Provided entries:
╭──

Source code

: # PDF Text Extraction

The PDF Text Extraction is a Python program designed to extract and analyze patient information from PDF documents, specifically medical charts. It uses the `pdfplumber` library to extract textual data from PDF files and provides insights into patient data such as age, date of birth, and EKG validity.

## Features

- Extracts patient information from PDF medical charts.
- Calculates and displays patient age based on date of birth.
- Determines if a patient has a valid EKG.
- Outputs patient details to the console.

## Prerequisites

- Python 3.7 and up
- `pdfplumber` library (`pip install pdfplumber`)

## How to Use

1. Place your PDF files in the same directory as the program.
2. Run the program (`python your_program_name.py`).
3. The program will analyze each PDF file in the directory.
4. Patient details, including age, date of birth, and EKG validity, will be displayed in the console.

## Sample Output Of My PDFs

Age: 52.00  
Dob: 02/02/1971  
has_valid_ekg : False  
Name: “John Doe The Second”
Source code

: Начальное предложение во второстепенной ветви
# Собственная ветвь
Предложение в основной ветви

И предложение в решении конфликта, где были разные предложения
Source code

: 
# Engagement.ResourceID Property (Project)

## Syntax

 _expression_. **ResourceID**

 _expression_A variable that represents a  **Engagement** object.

╰──

Work item:
Pull out all lines from the listing that contain the string "information".

Response for this exercise:
The PDF Text Extraction is a Python program designed to extract and analyze patient information from PDF documents, specifically medical charts. It uses the `pdfplumber` library to extract textual data from PDF files and provides insights into patient data such as age, date of birth, and EKG validity.
- Extracts patient information from PDF medical charts.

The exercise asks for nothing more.